Sin embargo, nuestra mirada como artistas es crítica: no queremos “disneylandizar” su pasado. Matria busca honrarlas desde la honestidad, no desde el cliché.
Hablan de “reper[terri]torio etnomusical”, una idea poderosa que conecta territorio, cuerpo y memoria. ¿Cómo traducen entrevistas, palabras y experiencias en un lenguaje sonoro capaz de honrar esa genealogía femenina?
Carmen:
Me ilusiona, de verdad, que destaques ese concepto y preguntes por esa conexión de ideas. Es un juego de palabras que cuadraba tan bien que fue inevitable sacarlo a relucir.
Al principio cotejaba las letras con los contenidos, pero entre que Nuria ya estableció su metodología de inspiración y que las canciones remiten a la exposición completa, esa fase de triangulación se ha superado.
De hecho, al final de los recitales —o conciertos, porque ya empiezan a ser bastantes canciones— la gente se anima a ir a los paneles y escanear los códigos QR que amplían la información. ¿Por qué?

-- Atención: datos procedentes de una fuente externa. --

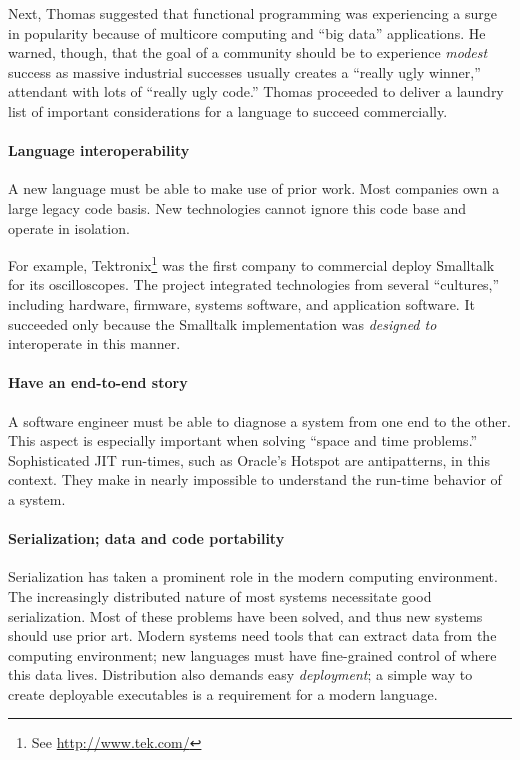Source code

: \documentclass{jfp1}
\begin{document}
Next, Thomas suggested that functional programming was experiencing a surge
in popularity because of multicore computing and ``big data''
applications. He warned, though, that the goal of a community should be to
experience \textit{modest} success as massive industrial successes usually
creates a ``really ugly winner,'' attendant with lots of ``really ugly
code.'' Thomas proceeded to deliver a laundry list of important
considerations for a language to succeed commercially.

\paragraph{Language interoperability} A new language must be able to make
use of prior work. Most companies own a large legacy code basis. New
technologies cannot ignore this code base and operate in isolation.  

For example, Tektronix\footnote{See \url{http://www.tek.com/}} was the
first company to commercial deploy Smalltalk for its oscilloscopes. The
project integrated technologies from several ``cultures,'' including
hardware, firmware, systems software, and application software. It
succeeded only because the Smalltalk implementation was {\em designed to\/}
interoperate in this manner.

\paragraph{Have an end-to-end story} A software engineer must be able to
diagnose a system from one end to the other. This aspect is especially
important when solving ``space and time problems.'' Sophisticated JIT
run-times, such as Oracle's Hotspot are antipatterns, in this context. They
make in nearly impossible to understand the run-time behavior of a system.

\paragraph{Serialization; data and code portability} Serialization has
taken a prominent role in the modern computing environment. The
increasingly distributed nature of most systems necessitate good
serialization.  Most of these problems have been solved, and thus new
systems should use prior art. Modern systems need tools that can extract
data from the computing environment; new languages must have fine-grained
control of where this data lives. Distribution also demands easy
\textit{deployment}; a simple way to create deployable executables is a
requirement for a modern language.
\end{document}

Porque ya han conectado a través de la música y la emoción.
Pero si se hiciera una retrocodificación, es decir, señalar en la letra dónde se refleja cada elemento procedente del análisis, se comprobaría cómo Nuria crea ese arte documentado.
Nuria:
Las canciones que conforman Matria no son meras composiciones. Son el resultado de un contacto íntimo y sintonizado con cada una de las mujeres que he conocido.
El proceso de nacimiento de una obra comienza cuando una palabra, una imagen casi cinematográfica o una emoción profunda logra erizar la piel. Ahí nace la melodía que actuará como hilo conductor del relato.
Este “reper[terri]torio” requiere un tiempo orgánico, casi geológico, para integrar la generosidad y la confianza que ellas depositan en el proyecto. No es un trabajo puramente técnico, sino un ejercicio de transustanciación: necesito dejarme empapar por ellas, habitarlas y, por un instante, ser todas ellas para poder representarlas con rigor artístico y ético.
El vehículo es el reconocimiento profundo y el amor. Mi lugar en este proyecto es la escucha activa. Tras una espera densa y lenta, una vez que sus historias me han atravesado, la melodía surge como traída por el aire o el viento.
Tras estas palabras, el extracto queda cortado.